» **YOUR ASSIGNMENT**
The answer must reproduce every record exactly, with all pictures omitted.

» **DATA FOR THIS EXERCISE**
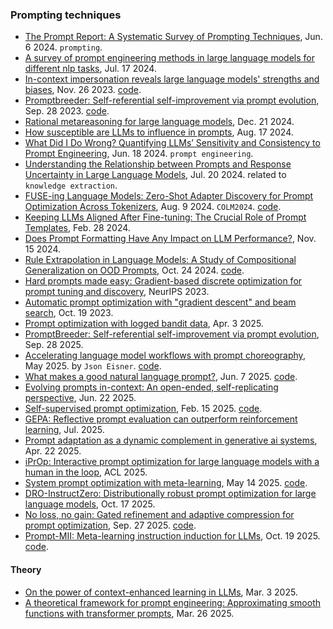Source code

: 
### Prompting techniques

- [The Prompt Report: A Systematic Survey of Prompting Techniques](https://arxiv.org/abs/2406.06608), Jun. 6 2024. `prompting`.
- [A survey of prompt engineering methods in large language models for different nlp tasks](https://arxiv.org/pdf/2407.12994), Jul. 17 2024.
- [In-context impersonation reveals large language models' strengths and biases](https://arxiv.org/pdf/2305.14930), Nov. 26 2023. [code](https://github.com/ExplainableML/in-context-impersonation).
- [Promptbreeder: Self-referential self-improvement via prompt evolution](https://arxiv.org/pdf/2309.16797), Sep. 28 2023. [code](https://github.com/vaughanlove/PromptBreeder).
- [Rational metareasoning for large language models](https://arxiv.org/pdf/2410.05563), Dec. 21 2024.
- [How susceptible are LLMs to influence in prompts](https://arxiv.org/pdf/2408.11865), Aug. 17 2024.
- [What Did I Do Wrong? Quantifying LLMs’ Sensitivity and Consistency to Prompt Engineering](https://arxiv.org/pdf/2406.12334), Jun. 18 2024. `prompt engineering`.
- [Understanding the Relationship between Prompts and Response Uncertainty in Large Language Models](https://arxiv.org/pdf/2407.14845), Jul. 20 2024. related to `knowledge extraction`.
- [FUSE-ing Language Models: Zero-Shot Adapter Discovery for Prompt Optimization Across Tokenizers](https://arxiv.org/pdf/2408.04816), Aug. 9 2024. `COLM2024`. [code](https://github.com/jnwilliams/FUSE_prompt_inversion).
- [Keeping LLMs Aligned After Fine-tuning: The Crucial Role of Prompt Templates](https://arxiv.org/pdf/2402.18540), Feb. 28 2024.
- [Does Prompt Formatting Have Any Impact on LLM Performance?](https://arxiv.org/pdf/2411.10541), Nov. 15 2024.
- [Rule Extrapolation in Language Models: A Study of Compositional Generalization on OOD Prompts](https://arxiv.org/pdf/2409.13728), Oct. 24 2024. [code](https://github.com/meszarosanna/rule_extrapolation).
- [Hard prompts made easy: Gradient-based discrete optimization for prompt tuning and discovery](https://proceedings.neurips.cc/paper_files/paper/2023/file/a00548031e4647b13042c97c922fadf1-Paper-Conference.pdf), NeurIPS 2023.
- [Automatic prompt optimization with "gradient descent" and beam search](https://arxiv.org/pdf/2305.03495), Oct. 19 2023.
- [Prompt optimization with logged bandit data](https://arxiv.org/pdf/2504.02646), Apr. 3 2025.
- [PromptBreeder: Self-referential self-improvement via prompt evolution](https://arxiv.org/pdf/2309.16797), Sep. 28 2025.
- [Accelerating language model workflows with prompt choreography](https://blog.tjbai.com/prompt_choreography.pdf), May 2025. by `Json Eisner`. [code](https://github.com/tjbai/choreo).
- [What makes a good natural language prompt?](https://arxiv.org/pdf/2506.06950), Jun. 7 2025. [code](https://github.com/dxlong2000/NLPromptEval).
- [Evolving prompts in-context: An open-ended, self-replicating perspective](https://arxiv.org/pdf/2506.17930), Jun. 22 2025.
- [Self-supervised prompt optimization](https://arxiv.org/pdf/2502.06855), Feb. 15 2025. [code](https://github.com/FoundationAgents/MetaGPT).
- [GEPA: Reflective prompt evaluation can outperform reinforcement learning](https://arxiv.org/abs/2507.19457), Jul. 2025.
- [Prompt adaptation as a dynamic complement in generative ai systems](https://arxiv.org/pdf/2407.14333v5), Apr. 22 2025.
- [iPrOp: Interactive prompt optimization for large language models with a human in the loop](https://aclanthology.org/2025.acl-srw.18.pdf), ACL 2025.
- [System prompt optimization with meta-learning](https://arxiv.org/pdf/2505.09666), May 14 2025. [code](https://github.com/Dozi01/MetaSPO).
- [DRO-InstructZero: Distributionally robust prompt optimization for large language models](https://arxiv.org/pdf/2510.15260), Oct. 17 2025.
- [No loss, no gain: Gated refinement and adaptive compression for prompt optimization](https://www.arxiv.org/pdf/2509.23387), Sep. 27 2025. [code](https://github.com/Eric8932/GRACE).
- [Prompt-MII: Meta-learning instruction induction for LLMs](https://arxiv.org/pdf/2510.16932), Oct. 19 2025. [code](https://github.com/millix19/promptmii).

#### Theory

- [On the power of context-enhanced learning in LLMs](https://arxiv.org/pdf/2503.01821), Mar. 3 2025.
- [A theoretical framework for prompt engineering: Approximating smooth functions with transformer prompts](https://arxiv.org/pdf/2503.20561), Mar. 26 2025.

» **RESPONSE TO THIS TASK**
Source code

: 
### Prompting techniques

- [The Prompt Report: A Systematic Survey of Prompting Techniques](https://arxiv.org/abs/2406.06608), Jun. 6 2024. `prompting`.
- [A survey of prompt engineering methods in large language models for different nlp tasks](https://arxiv.org/pdf/2407.12994), Jul. 17 2024.
- [In-context impersonation reveals large language models' strengths and biases](https://arxiv.org/pdf/2305.14930), Nov. 26 2023. [code](https://github.com/ExplainableML/in-context-impersonation).
- [Promptbreeder: Self-referential self-improvement via prompt evolution](https://arxiv.org/pdf/2309.16797), Sep. 28 2023. [code](https://github.com/vaughanlove/PromptBreeder).
- [Rational metareasoning for large language models](https://arxiv.org/pdf/2410.05563), Dec. 21 2024.
- [How susceptible are LLMs to influence in prompts](https://arxiv.org/pdf/2408.11865), Aug. 17 2024.
- [What Did I Do Wrong? Quantifying LLMs’ Sensitivity and Consistency to Prompt Engineering](https://arxiv.org/pdf/2406.12334), Jun. 18 2024. `prompt engineering`.
- [Understanding the Relationship between Prompts and Response Uncertainty in Large Language Models](https://arxiv.org/pdf/2407.14845), Jul. 20 2024. related to `knowledge extraction`.
- [FUSE-ing Language Models: Zero-Shot Adapter Discovery for Prompt Optimization Across Tokenizers](https://arxiv.org/pdf/2408.04816), Aug. 9 2024. `COLM2024`. [code](https://github.com/jnwilliams/FUSE_prompt_inversion).
- [Keeping LLMs Aligned After Fine-tuning: The Crucial Role of Prompt Templates](https://arxiv.org/pdf/2402.18540), Feb. 28 2024.
- [Does Prompt Formatting Have Any Impact on LLM Performance?](https://arxiv.org/pdf/2411.10541), Nov. 15 2024.
- [Rule Extrapolation in Language Models: A Study of Compositional Generalization on OOD Prompts](https://arxiv.org/pdf/2409.13728), Oct. 24 2024. [code](https://github.com/meszarosanna/rule_extrapolation).
- [Hard prompts made easy: Gradient-based discrete optimization for prompt tuning and discovery](https://proceedings.neurips.cc/paper_files/paper/2023/file/a00548031e4647b13042c97c922fadf1-Paper-Conference.pdf), NeurIPS 2023.
- [Automatic prompt optimization with "gradient descent" and beam search](https://arxiv.org/pdf/2305.03495), Oct. 19 2023.
- [Prompt optimization with logged bandit data](https://arxiv.org/pdf/2504.02646), Apr. 3 2025.
- [PromptBreeder: Self-referential self-improvement via prompt evolution](https://arxiv.org/pdf/2309.16797), Sep. 28 2025.
- [Accelerating language model workflows with prompt choreography](https://blog.tjbai.com/prompt_choreography.pdf), May 2025. by `Json Eisner`. [code](https://github.com/tjbai/choreo).
- [What makes a good natural language prompt?](https://arxiv.org/pdf/2506.06950), Jun. 7 2025. [code](https://github.com/dxlong2000/NLPromptEval).
- [Evolving prompts in-context: An open-ended, self-replicating perspective](https://arxiv.org/pdf/2506.17930), Jun. 22 2025.
- [Self-supervised prompt optimization](https://arxiv.org/pdf/2502.06855), Feb. 15 2025. [code](https://github.com/FoundationAgents/MetaGPT).
- [GEPA: Reflective prompt evaluation can outperform reinforcement learning](https://arxiv.org/abs/2507.19457), Jul. 2025.
- [Prompt adaptation as a dynamic complement in generative ai systems](https://arxiv.org/pdf/2407.14333v5), Apr. 22 2025.
- [iPrOp: Interactive prompt optimization for large language models with a human in the loop](https://aclanthology.org/2025.acl-srw.18.pdf), ACL 2025.
- [System prompt optimization with meta-learning](https://arxiv.org/pdf/2505.09666), May 14 2025. [code](https://github.com/Dozi01/MetaSPO).
- [DRO-InstructZero: Distributionally robust prompt optimization for large language models](https://arxiv.org/pdf/2510.15260), Oct. 17 2025.
- [No loss, no gain: Gated refinement and adaptive compression for prompt optimization](https://www.arxiv.org/pdf/2509.23387), Sep. 27 2025. [code](https://github.com/Eric8932/GRACE).
- [Prompt-MII: Meta-learning instruction induction for LLMs](https://arxiv.org/pdf/2510.16932), Oct. 19 2025. [code](https://github.com/millix19/promptmii).

#### Theory

- [On the power of context-enhanced learning in LLMs](https://arxiv.org/pdf/2503.01821), Mar. 3 2025.
- [A theoretical framework for prompt engineering: Approximating smooth functions with transformer prompts](https://arxiv.org/pdf/2503.20561), Mar. 26 2025.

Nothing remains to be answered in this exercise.